Having ensured that the basic preparations were complete, Videx plopped down on a bench with a sigh, half-listening to the apprentices' conversation while he waited.
"Do you think anything will happen this time?" Uddul was asking. "I wish I could've started my apprenticeship a month earlier, just to see all the commotion."
"I doubt it," Elizavo said, flicking her tentacles disdainfully. "I don't think you realize just how rare it is for something like that to happen. One does not simply walk into Oryndoll and expect to get out alive."
Videx wondered idly who she was quoting. "Quite right," he added, making them startle a little at the realization that he'd been listening. It was best for them to get used to the idea that, in Oryndoll, someone was always listening. "And Uddul, I wouldn't sound so excited about that if I were you. That incident is not something we will ever strive to replicate."
Just the thought of it still made him shudder over a month later. A trio of adventurers had infiltrated the city disguised as thralls, wearing rings of mind-shielding that were doubly enchanted to project an overlay of false thoughts. They'd been trying to rescue the two remaining members of their party, who had been captured elsewhere in the Underdark and brought to Videx's unit for ceremorphosis.

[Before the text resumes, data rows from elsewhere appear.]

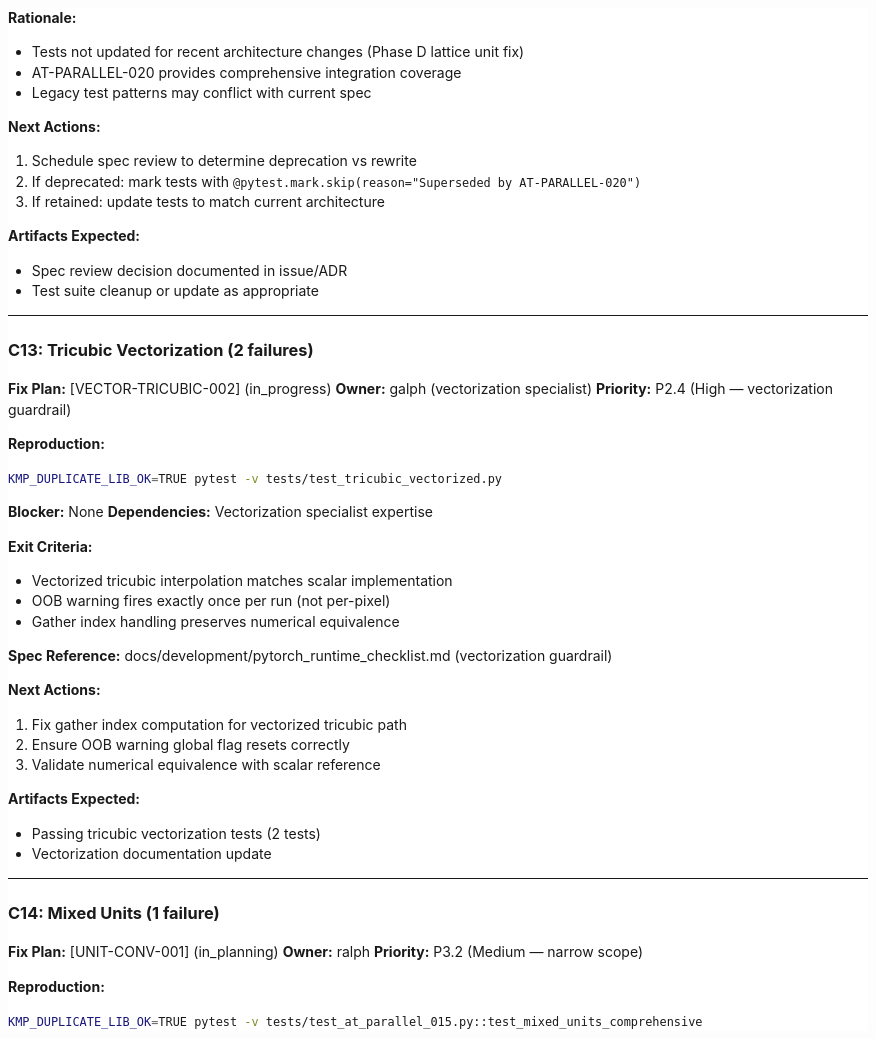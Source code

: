 **Rationale:**
- Tests not updated for recent architecture changes (Phase D lattice unit fix)
- AT-PARALLEL-020 provides comprehensive integration coverage
- Legacy test patterns may conflict with current spec

**Next Actions:**
1. Schedule spec review to determine deprecation vs rewrite
2. If deprecated: mark tests with `@pytest.mark.skip(reason="Superseded by AT-PARALLEL-020")`
3. If retained: update tests to match current architecture

**Artifacts Expected:**
- Spec review decision documented in issue/ADR
- Test suite cleanup or update as appropriate

---

### C13: Tricubic Vectorization (2 failures)

**Fix Plan:** [VECTOR-TRICUBIC-002] (in_progress)
**Owner:** galph (vectorization specialist)
**Priority:** P2.4 (High — vectorization guardrail)

**Reproduction:**
```bash
KMP_DUPLICATE_LIB_OK=TRUE pytest -v tests/test_tricubic_vectorized.py
```

**Blocker:** None
**Dependencies:** Vectorization specialist expertise

**Exit Criteria:**
- Vectorized tricubic interpolation matches scalar implementation
- OOB warning fires exactly once per run (not per-pixel)
- Gather index handling preserves numerical equivalence

**Spec Reference:** docs/development/pytorch_runtime_checklist.md (vectorization guardrail)

**Next Actions:**
1. Fix gather index computation for vectorized tricubic path
2. Ensure OOB warning global flag resets correctly
3. Validate numerical equivalence with scalar reference

**Artifacts Expected:**
- Passing tricubic vectorization tests (2 tests)
- Vectorization documentation update

---

### C14: Mixed Units (1 failure)

**Fix Plan:** [UNIT-CONV-001] (in_planning)
**Owner:** ralph
**Priority:** P3.2 (Medium — narrow scope)

**Reproduction:**
```bash
KMP_DUPLICATE_LIB_OK=TRUE pytest -v tests/test_at_parallel_015.py::test_mixed_units_comprehensive
```
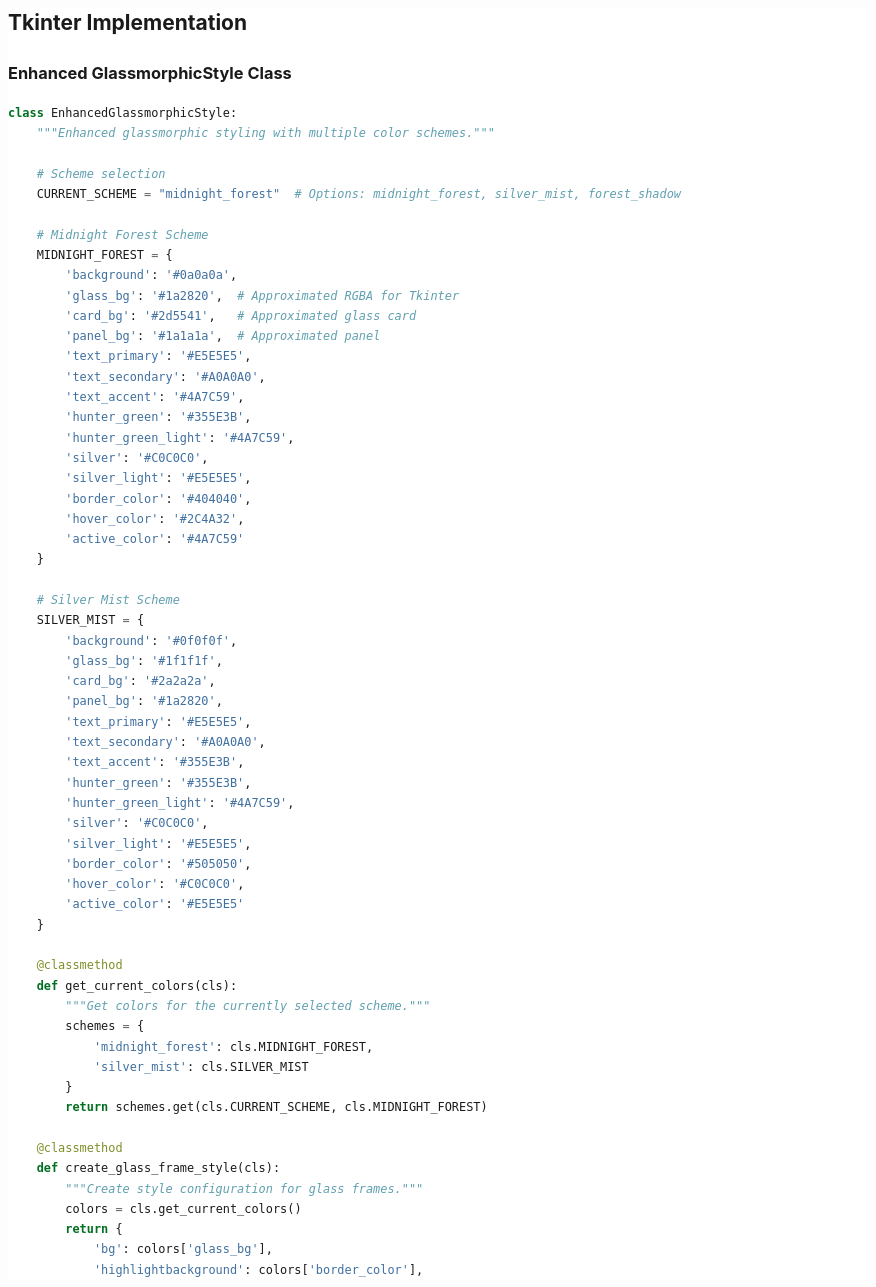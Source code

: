 ## Tkinter Implementation

### Enhanced GlassmorphicStyle Class

```python
class EnhancedGlassmorphicStyle:
    """Enhanced glassmorphic styling with multiple color schemes."""
    
    # Scheme selection
    CURRENT_SCHEME = "midnight_forest"  # Options: midnight_forest, silver_mist, forest_shadow
    
    # Midnight Forest Scheme
    MIDNIGHT_FOREST = {
        'background': '#0a0a0a',
        'glass_bg': '#1a2820',  # Approximated RGBA for Tkinter
        'card_bg': '#2d5541',   # Approximated glass card
        'panel_bg': '#1a1a1a',  # Approximated panel
        'text_primary': '#E5E5E5',
        'text_secondary': '#A0A0A0',
        'text_accent': '#4A7C59',
        'hunter_green': '#355E3B',
        'hunter_green_light': '#4A7C59',
        'silver': '#C0C0C0',
        'silver_light': '#E5E5E5',
        'border_color': '#404040',
        'hover_color': '#2C4A32',
        'active_color': '#4A7C59'
    }
    
    # Silver Mist Scheme
    SILVER_MIST = {
        'background': '#0f0f0f',
        'glass_bg': '#1f1f1f',
        'card_bg': '#2a2a2a',
        'panel_bg': '#1a2820',
        'text_primary': '#E5E5E5',
        'text_secondary': '#A0A0A0',
        'text_accent': '#355E3B',
        'hunter_green': '#355E3B',
        'hunter_green_light': '#4A7C59',
        'silver': '#C0C0C0',
        'silver_light': '#E5E5E5',
        'border_color': '#505050',
        'hover_color': '#C0C0C0',
        'active_color': '#E5E5E5'
    }
    
    @classmethod
    def get_current_colors(cls):
        """Get colors for the currently selected scheme."""
        schemes = {
            'midnight_forest': cls.MIDNIGHT_FOREST,
            'silver_mist': cls.SILVER_MIST
        }
        return schemes.get(cls.CURRENT_SCHEME, cls.MIDNIGHT_FOREST)
    
    @classmethod
    def create_glass_frame_style(cls):
        """Create style configuration for glass frames."""
        colors = cls.get_current_colors()
        return {
            'bg': colors['glass_bg'],
            'highlightbackground': colors['border_color'],
```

Between the rings and that scroll of long-range teleportation they'd used to escape with their friends, they must have been bankrolled by a powerful wizard. The worst part of the whole mess was that the two captured adventurers had already been implanted with tadpoles, so Videx had to explain to his superiors why two pods were broken open and two potential members of that month's clutch had vanished into thin air.
Videx just hoped that the 'rescued' adventurers had met with a quick end once they got wherever they were going. For a mind flayer, he was rare in that he didn't actively enjoy others' suffering. Before he'd had any clout or seniority in this place, everyone had laughed at him for putting the occupants of the pods to sleep anytime he was on duty. He'd said their screams gave him a headache, and soon his colleagues noticed that healthier illithids tended to emerge from pods whose occupants hadn't spent the entire week screaming themselves hoarse and bashing their bodies against the glass. Now the new generation of apprentices was just beginning to see his policies as normal, and that was the way he liked it.
Finally, over an hour after Videx had arrived, his fellow Nourisher, Qhesk, showed up with ten thoroughly dominated humanoids. Seven drow, two humans, and one half-orc. They were not only under mental control, but also locked in chains and escorted by a pair of vigileators in addition to the usual Nourisher.
"All thralls this time," Qhesk noted. "We're taking a break from using prisoners after what happened last month. Additionally, Svull here will be supervising the process." One of the vigileators dipped their head in a nod.
Ugh, Videx thought to himself, mindful to keep it private. Oversight.
He escorted Qhesk and Svull back into the ceremorphosis unit, flanked by his assistants and thralls.
"Wait," Svull spoke in a deep telepathic voice. "Have these been thoroughly vetted?" They indicated the thralls working in the facility with a wave of their hand.
"Of course," Videx said smoothly, though internally he seethed at the insinuation. No, this was definitely not shaping up to be a good morning. "After the incident, we've reduced our staffing to only those who have already served loyally for years. Feel free to interview them personally if you desire."
"Perhaps," Svull said without any particular emotion. "If I tire of watching these others squirm."
The vigileator, who was tall even for an illithid, bent down to unlock the chains from the thralls' wrists. Elizavo opened the covers on the row of pods that lay along the back wall, and Videx sent her a gentle reminder to show Uddul how the controls worked since it was his first time seeing the process.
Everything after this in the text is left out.